» **Information**:
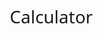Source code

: # Calculator
<!DOCTYPE html>
<html lang="en">
<head>
    <meta charset="UTF-8">
    <meta name="viewport" content="width=device-width, initial-scale=1.0">
    <title>Basic Calculator</title>
    <style>
        *, *::before, *::after {
            box-sizing: border-box;
            font-family: 'Segoe UI', Tahoma, Geneva, Verdana, sans-serif;
            font-weight: normal;
        }

        body {
            margin: 0;
            padding: 0;
            background: linear-gradient(to right, #00AAFF, #00FF6C);
            display: flex;
            justify-content: center;
            align-items: center;
            min-height: 100vh;
        }

        .calculator {
            background-color: rgba(255, 255, 255, 0.9);
            border-radius: 10px;
            box-shadow: 0 0 20px rgba(0, 0, 0, 0.25);
            width: 350px;
            overflow: hidden;
            display: grid;
            grid-template-columns: repeat(4, 1fr);
            grid-template-rows: minmax(100px, auto) repeat(5, 70px);
            gap: 1px;
            padding: 1px;
        }

        .display {
            grid-column: 1 / -1;
            background-color: rgba(0, 0, 0, 0.8);
            color: white;
            display: flex;
            flex-direction: column;
            align-items: flex-end;
            justify-content: space-around;
            padding: 10px;
            word-wrap: break-word;
            word-break: break-all;
        }

        .previous-operand {
            color: rgba(255, 255, 255, 0.75);
            font-size: 1.5rem;
            min-height: 30px;
        }

        .current-operand {
            color: white;
            font-size: 2.5rem;
            min-height: 50px;
        }

        button {
            border: none;
            outline: none;
            background-color: rgba(255, 255, 255, 0.75);
            font-size: 1.5rem;
            cursor: pointer;
            transition: 0.2s;
        }

        button:hover {
            background-color: rgba(255, 255, 255, 0.9);
        }

        button:active {
            background-color: rgba(255, 255, 255, 0.6);
        }

        .span-two {
            grid-column: span 2;
        }

        .operator {
            background-color: rgba(255, 166, 0, 0.8);
            color: white;
        }

        .operator:hover {
            background-color: rgba(255, 166, 0, 1);
        }

        #all-clear, #clear {
            background-color: rgba(255, 50, 50, 0.8);
            color: white;
        }

        #all-clear:hover, #clear:hover {
            background-color: rgba(255, 50, 50, 1);
        }

        #equals {
            background-color: rgba(0, 128, 0, 0.8);
            color: white;
        }

        #equals:hover {
            background-color: rgba(0, 128, 0, 1);
        }

        /* Media query for smaller screens */
        @media (max-width: 400px) {
            .calculator {
                width: 95%;
                grid-template-rows: minmax(80px, auto) repeat(5, 60px);
            }
            
            button {
                font-size: 1.2rem;
            }
            
            .previous-operand {
                font-size: 1.2rem;
            }
            
            .current-operand {
                font-size: 2rem;
            }
        }
    </style>
</head>
<body>
    <div class="calculator">
        <div class="display">
            <div class="previous-operand" id="previous-operand"></div>
            <div class="current-operand" id="current-operand">0</div>
        </div>
        <button class="span-two" id="all-clear">AC</button>
        <button id="clear">C</button>
        <button class="operator" id="divide">÷</button>
        <button class="number" id="seven">7</button>
        <button class="number" id="eight">8</button>
        <button class="number" id="nine">9</button>
        <button class="operator" id="multiply">×</button>
        <button class="number" id="four">4</button>
        <button class="number" id="five">5</button>
        <button class="number" id="six">6</button>
        <button class="operator" id="subtract">-</button>
        <button class="number" id="one">1</button>
        <button class="number" id="two">2</button>
        <button class="number" id="three">3</button>
        <button class="operator" id="add">+</button>
        <button class="span-two number" id="zero">0</button>
        <button class="number" id="decimal">.</button>
        <button class="operator" id="equals">=</button>
    </div>
    
    <script>
        // Get DOM elements
        const previousOperandElement = document.getElementById('previous-operand');
        const currentOperandElement = document.getElementById('current-operand');
        const numberButtons = document.querySelectorAll('.number');
        const operatorButtons = document.querySelectorAll('.operator');
        const allClearButton = document.getElementById('all-clear');
        const clearButton = document.getElementById('clear');
        const equalsButton = document.getElementById('equals');

        // Initialize calculator state
        let currentOperand = '0';
        let previousOperand = '';
        let operation = undefined;
        let shouldResetCurrentOperand = false;

        // Update the display
        function updateDisplay() {
            currentOperandElement.textContent = currentOperand;
            
            if (operation != null) {
                previousOperandElement.textContent = `${previousOperand} ${operation}`;
            } else {
                previousOperandElement.textContent = previousOperand;
            }
        }

        // Append number to current operand
        function appendNumber(number) {
            if (shouldResetCurrentOperand) {
                currentOperand = number;
                shouldResetCurrentOperand = false;
            } else {
                // Handle special cases
                if (number === '.' && currentOperand.includes('.')) return;
                if (currentOperand === '0' && number !== '.') {
                    currentOperand = number;
                } else {
                    currentOperand += number;
                }
            }
            updateDisplay();
        }

        // Choose operation
        function chooseOperation(op) {
            if (currentOperand === '') return;
            
            if (previousOperand !== '') {
                compute();
            }
            
            operation = op;
            previousOperand = currentOperand;
            currentOperand = '';
            updateDisplay();
        }

        // Perform calculation
        function compute() {
            let computation;
            const prev = parseFloat(previousOperand);
            const current = parseFloat(currentOperand);
            
            if (isNaN(prev) || isNaN(current)) return;
            
            switch (operation) {
                case '+':
                    computation = prev + current;
                    break;
                case '-':
                    computation = prev - current;
                    break;
                case '×':
                    computation = prev * current;
                    break;
                case '÷':
                    if (current === 0) {
                        currentOperand = 'Error';
                        previousOperand = '';
                        operation = undefined;
                        updateDisplay();
                        return;
                    }
                    computation = prev / current;
                    break;
                default:
                    return;
            }
            
            // Format the result
            currentOperand = computation.toString();
            operation = undefined;
            previousOperand = '';
            shouldResetCurrentOperand = true;
            updateDisplay();
        }

        // Clear last entry
        function clearEntry() {
            currentOperand = '0';
            updateDisplay();
        }

        // Clear all entries
        function clearAll() {
            currentOperand = '0';
            previousOperand = '';
            operation = undefined;
            updateDisplay();
        }

        // Set up event listeners
        numberButtons.forEach(button => {
            button.addEventListener('click', () => {
                appendNumber(button.textContent);
            });
        });

        operatorButtons.forEach(button => {
            button.addEventListener('click', () => {
                if (button.id === 'equals') {
                    compute();
                } else {
                    chooseOperation(button.textContent);
                }
            });
        });

        clearButton.addEventListener('click', clearEntry);
        allClearButton.addEventListener('click', clearAll);

        // Handle keyboard input
        document.addEventListener('keydown', (event) => {
            if (/[0-9]/.test(event.key)) {
                appendNumber(event.key);
            } else if (event.key === '.') {
                appendNumber('.');
            } else if (event.key === '+') {
                chooseOperation('+');
            } else if (event.key === '-') {
                chooseOperation('-');
            } else if (event.key === '*') {
                chooseOperation('×');
            } else if (event.key === '/') {
                event.preventDefault(); // Prevent browser's find functionality
                chooseOperation('÷');
            } else if (event.key === 'Enter' || event.key === '=') {
                event.preventDefault(); // Prevent form submission if inside a form
                compute();
            } else if (event.key === 'Backspace') {
                clearEntry();
            } else if (event.key === 'Escape') {
                clearAll();
            }
        });

        // Initialize display
        updateDisplay();
    </script>
</body>
</html>
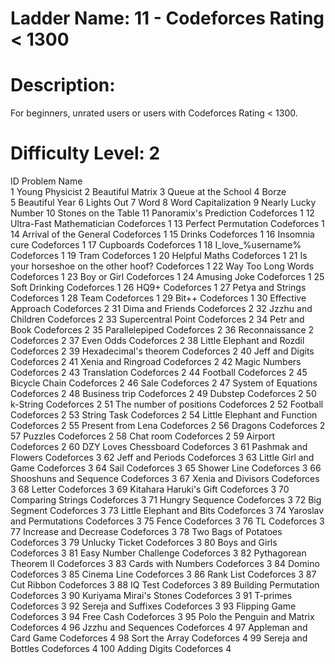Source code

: # Ladder Name: 11 - Codeforces Rating < 1300

# Description:
For beginners, unrated users or users with Codeforces Rating < 1300.

# Difficulty Level: 2
ID	Problem Name	
1	Young Physicist	
2	Beautiful Matrix 
3	Queue at the School	
4	Borze	
5	Beautiful Year
6	Lights Out
7	Word
8	Word Capitalization	
9	Nearly Lucky Number	
10	Stones on the Table	
11	Panoramix's Prediction	Codeforces	1
12	Ultra-Fast Mathematician	Codeforces	1
13	Perfect Permutation	Codeforces	1
14	Arrival of the General	Codeforces	1
15	Drinks	Codeforces	1
16	Insomnia cure	Codeforces	1
17	Cupboards	Codeforces	1
18	I_love_\%username\%	Codeforces	1
19	Tram	Codeforces	1
20	Helpful Maths	Codeforces	1
21	Is your horseshoe on the other hoof?	Codeforces	1
22	Way Too Long Words	Codeforces	1
23	Boy or Girl	Codeforces	1
24	Amusing Joke	Codeforces	1
25	Soft Drinking	Codeforces	1
26	HQ9+	Codeforces	1
27	Petya and Strings	Codeforces	1
28	Team	Codeforces	1
29	Bit++	Codeforces	1
30	Effective Approach	Codeforces	2
31	Dima and Friends	Codeforces	2
32	Jzzhu and Children	Codeforces	2
33	Supercentral Point	Codeforces	2
34	Petr and Book	Codeforces	2
35	Parallelepiped	Codeforces	2
36	Reconnaissance 2	Codeforces	2
37	Even Odds	Codeforces	2
38	Little Elephant and Rozdil	Codeforces	2
39	Hexadecimal's theorem	Codeforces	2
40	Jeff and Digits	Codeforces	2
41	Xenia and Ringroad	Codeforces	2
42	Magic Numbers	Codeforces	2
43	Translation	Codeforces	2
44	Football	Codeforces	2
45	Bicycle Chain	Codeforces	2
46	Sale	Codeforces	2
47	System of Equations	Codeforces	2
48	Business trip	Codeforces	2
49	Dubstep	Codeforces	2
50	k-String	Codeforces	2
51	The number of positions	Codeforces	2
52	Football	Codeforces	2
53	String Task	Codeforces	2
54	Little Elephant and Function	Codeforces	2
55	Present from Lena	Codeforces	2
56	Dragons	Codeforces	2
57	Puzzles	Codeforces	2
58	Chat room	Codeforces	2
59	Airport	Codeforces	2
60	DZY Loves Chessboard	Codeforces	3
61	Pashmak and Flowers	Codeforces	3
62	Jeff and Periods	Codeforces	3
63	Little Girl and Game	Codeforces	3
64	Sail	Codeforces	3
65	Shower Line	Codeforces	3
66	Shooshuns and Sequence	Codeforces	3
67	Xenia and Divisors	Codeforces	3
68	Letter	Codeforces	3
69	Kitahara Haruki's Gift	Codeforces	3
70	Comparing Strings	Codeforces	3
71	Hungry Sequence	Codeforces	3
72	Big Segment	Codeforces	3
73	Little Elephant and Bits	Codeforces	3
74	Yaroslav and Permutations	Codeforces	3
75	Fence	Codeforces	3
76	TL	Codeforces	3
77	Increase and Decrease	Codeforces	3
78	Two Bags of Potatoes	Codeforces	3
79	Unlucky Ticket	Codeforces	3
80	Boys and Girls	Codeforces	3
81	Easy Number Challenge	Codeforces	3
82	Pythagorean Theorem II	Codeforces	3
83	Cards with Numbers	Codeforces	3
84	Domino	Codeforces	3
85	Cinema Line	Codeforces	3
86	Rank List	Codeforces	3
87	Cut Ribbon	Codeforces	3
88	IQ Test	Codeforces	3
89	Building Permutation	Codeforces	3
90	Kuriyama Mirai's Stones	Codeforces	3
91	T-primes	Codeforces	3
92	Sereja and Suffixes	Codeforces	3
93	Flipping Game	Codeforces	3
94	Free Cash	Codeforces	3
95	Polo the Penguin and Matrix	Codeforces	4
96	Jzzhu and Sequences	Codeforces	4
97	Appleman and Card Game	Codeforces	4
98	Sort the Array	Codeforces	4
99	Sereja and Bottles	Codeforces	4
100	Adding Digits	Codeforces	4
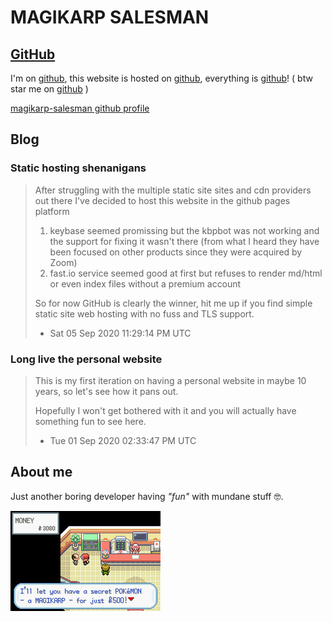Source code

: # MAGIKARP SALESMAN

## [GitHub](https://github.com/magikarp-salesman)

I'm on [github](https://github.com/magikarp-salesman), this website is hosted on [github](https://github.com/magikarp-salesman/magikarp.sale), everything is [github](https://github.com/magikarp-salesman)! ( btw star me on [github](https://github.com/magikarp-salesman) )

[magikarp-salesman github profile](https://github.com/magikarp-salesman)

## Blog

### Static hosting shenanigans

> After struggling with the multiple static site sites and cdn providers out there I've decided to host
> this website in the github pages platform
> 
> 1. keybase seemed promissing but the kbpbot was not working and the support for fixing it wasn't there
> (from what I heard they have been focused on other products since they were acquired by Zoom)
> 1. fast.io service seemed good at first but refuses to render md/html or even index files without a premium account
> 
> So for now GitHub is clearly the winner, hit me up if you find simple static site web hosting with no fuss and TLS support.
>
> - Sat 05 Sep 2020 11:29:14 PM UTC

### Long live the personal website

> This is my first iteration on having a personal website in maybe 10 years, so let's see how it pans out.
> 
> Hopefully I won't get bothered  with it and you will actually have something fun to see here.
>
> - Tue 01 Sep 2020 02:33:47 PM UTC

## About me

Just another boring developer having *"fun"* with mundane stuff 🤓.

![magikarp sale](magikarp_salesman_deal.png)


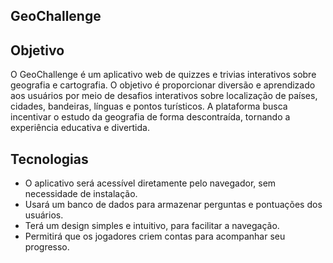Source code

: ## GeoChallenge

## Objetivo

O GeoChallenge é um aplicativo web de quizzes e trivias interativos sobre geografia e cartografia. O objetivo é proporcionar diversão e aprendizado aos usuários por meio de desafios interativos sobre localização de países, cidades, bandeiras, línguas e pontos turísticos. A plataforma busca incentivar o estudo da geografia de forma descontraída, tornando a experiência educativa e divertida.  

## Tecnologias

- O aplicativo será acessível diretamente pelo navegador, sem necessidade de instalação.  
- Usará um banco de dados para armazenar perguntas e pontuações dos usuários.  
- Terá um design simples e intuitivo, para facilitar a navegação.  
- Permitirá que os jogadores criem contas para acompanhar seu progresso.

» **Problem requirements**:
In the listing above, find each line with "Football" and copy it.

» **Answer to the problem**:
44	Football	Codeforces	2
52	Football	Codeforces	2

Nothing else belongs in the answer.